From Local Adaptation to Speciation: Specialization and Reinforcement

Figure 1

Indirect selection on a selfing/assortative mating modifier with local adaptation [53]. Sketches how a selfing or assortative mating modifier evolves in presence of local adaptation (for the sake of illustration, the S allele causes maximal assortment and s specifies random mating). Here assortment can be produced by selfing or assortative mating based on the genotype at the local adaptation locus (A mates with A and a with a). Before migration (step 1), consider two habitats with haploid individuals. On the left A allele is favored at a local adaptation locus, whereas a is favored on the right. To make things simple, we consider these alleles to be fixed where they are beneficial. At step 2, migration occurs between habitats (with m = 1/2, migrants in red). Then syngamy occurs in each habitat. The small circles represent diploid individuals. In each habitat, one can distinguish the subpopulation with full S-assortment allele (4 individuals on the left) and random mating s allele (4 individuals on the right). Importantly, at this step the S allele becomes positively associated to extreme aa and AA homozygotes (thus, variance in fitness is greater in the subpopulation with the S allele). Finally, selection occurs (favoring A on the left and a on the right, very strongly but in a codominant way in the illustration). At the end of this generation, the modifier has not changed in frequency (it is still 1/2). Yet, selection has generated LD between the random mating s allele and the locally inferior allele locally (the inferior allele is only found on the same chromosome as s in each habitat, orange dot).

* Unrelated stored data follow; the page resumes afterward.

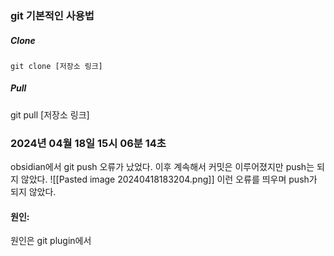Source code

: ### git 기본적인 사용법

##### Clone
```
git clone [저장소 링크]
```
##### Pull
git pull [저장소 링크]






### 2024년 04월 18일 15시 06분 14초
obsidian에서 git push 오류가 났었다.
이후 계속해서 커밋은 이루어졌지만 push는 되지 않았다.
![[Pasted image 20240418183204.png]]
이런 오류를 띄우며 push가 되지 않았다.

#### 원인:
원인은 git plugin에서 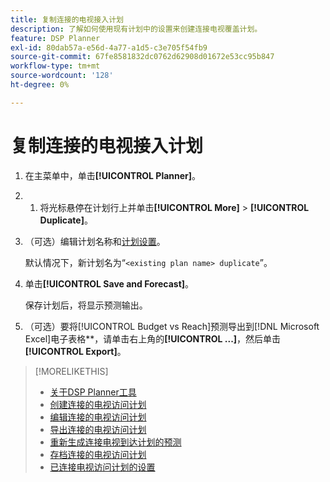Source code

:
 ```yaml
---
title: 复制连接的电视接入计划
description: 了解如何使用现有计划中的设置来创建连接电视覆盖计划。
feature: DSP Planner
exl-id: 80dab57a-e56d-4a77-a1d5-c3e705f54fb9
source-git-commit: 67fe8581832dc0762d62908d01672e53cc95b847
workflow-type: tm+mt
source-wordcount: '128'
ht-degree: 0%

---
```


# 复制连接的电视接入计划

1. 在主菜单中，单击&#x200B;**[!UICONTROL Planner]**。

1. 
   1. 将光标悬停在计划行上并单击&#x200B;**[!UICONTROL More]** > **[!UICONTROL Duplicate]**。

1. （可选）编辑计划名称和[计划设置](planner-settings.md)。

   默认情况下，新计划名为“`<existing plan name> duplicate`”。

1. 单击&#x200B;**[!UICONTROL Save and Forecast]**。

   保存计划后，将显示预测输出。

1. （可选）要将[!UICONTROL Budget vs Reach]预测导出到[!DNL Microsoft Excel]电子表格**，请单击右上角的&#x200B;**[!UICONTROL ...]**，然后单击&#x200B;**[!UICONTROL Export]**。

>[!MORELIKETHIS]
>
>* [关于DSP Planner工具](planner-about.md)
>* [创建连接的电视访问计划](planner-create.md)
>* [编辑连接的电视访问计划](planner-edit.md)
>* [导出连接的电视访问计划](planner-export.md)
>* [重新生成连接电视到达计划的预测](planner-forecast.md)
>* [存档连接的电视访问计划](planner-archive.md)
>* [已连接电视访问计划的设置](planner-settings.md)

At the next generation, this LD will persist (it is decreased at most by one half by a round of free recombination) and cause indirect selection in favor of S. Note that if the locally beneficial allele is recessive (all heterozygotes eliminated on the right and the left), we see that direct selection occurs favoring S (its frequency rises to 2/3 on the sketch), but that less LD is generated. Exactly the opposite occurs if the local beneficial allele is dominant.